Task item: For each entry, restate it word for word while omitting any image it holds.

Data:

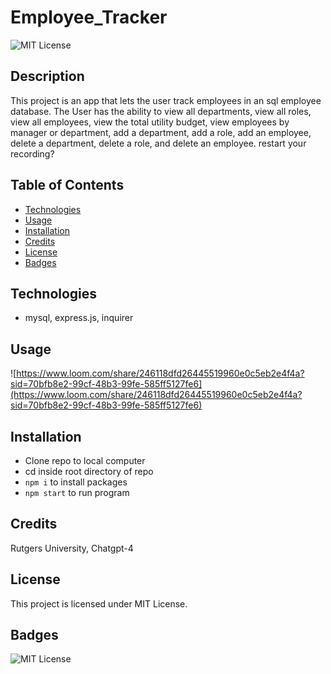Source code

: 
  # Employee_Tracker

  ![MIT License](https://img.shields.io/badge/License-MIT-yellow.svg)

  ## Description
  
  This project is an app that lets the user track employees in an sql employee database. The User has the ability to view all departments, view all roles, view all employees, view the total utility budget, view employees by manager or department, add a department, add a role, add an employee, delete a department, delete a role, and delete an employee. restart your recording?
  
  ## Table of Contents 
    
  - [Technologies](#Technologies)
  - [Usage](#usage)
  - [Installation](#Installation)
  - [Credits](#credits)
  - [License](#license)
  - [Badges](#badges)


  ## Technologies
  
  - mysql, express.js, inquirer
  

  ## Usage
  
![https://www.loom.com/share/246118dfd26445519960e0c5eb2e4f4a?sid=70bfb8e2-99cf-48b3-99fe-585ff5127fe6](https://www.loom.com/share/246118dfd26445519960e0c5eb2e4f4a?sid=70bfb8e2-99cf-48b3-99fe-585ff5127fe6)

## Installation

  - Clone repo to local computer
  - cd inside root directory of repo
  - `npm i` to install packages
  - `npm start` to run program
  
  ## Credits
  
  Rutgers University, Chatgpt-4
  
  ## License
  
  This project is licensed under MIT License.  
  
  ## Badges
  
  ![MIT License](https://img.shields.io/badge/License-MIT-yellow.svg)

Reply:
Source code

: 
  # Employee_Tracker

  ![MIT License](https://img.shields.io/badge/License-MIT-yellow.svg)

  ## Description
  
  This project is an app that lets the user track employees in an sql employee database. The User has the ability to view all departments, view all roles, view all employees, view the total utility budget, view employees by manager or department, add a department, add a role, add an employee, delete a department, delete a role, and delete an employee. restart your recording?
  
  ## Table of Contents 
    
  - [Technologies](#Technologies)
  - [Usage](#usage)
  - [Installation](#Installation)
  - [Credits](#credits)
  - [License](#license)
  - [Badges](#badges)


  ## Technologies
  
  - mysql, express.js, inquirer
  

  ## Usage
  
![https://www.loom.com/share/246118dfd26445519960e0c5eb2e4f4a?sid=70bfb8e2-99cf-48b3-99fe-585ff5127fe6](https://www.loom.com/share/246118dfd26445519960e0c5eb2e4f4a?sid=70bfb8e2-99cf-48b3-99fe-585ff5127fe6)

## Installation

  - Clone repo to local computer
  - cd inside root directory of repo
  - `npm i` to install packages
  - `npm start` to run program
  
  ## Credits
  
  Rutgers University, Chatgpt-4
  
  ## License
  
  This project is licensed under MIT License.  
  
  ## Badges
  
  ![MIT License](https://img.shields.io/badge/License-MIT-yellow.svg)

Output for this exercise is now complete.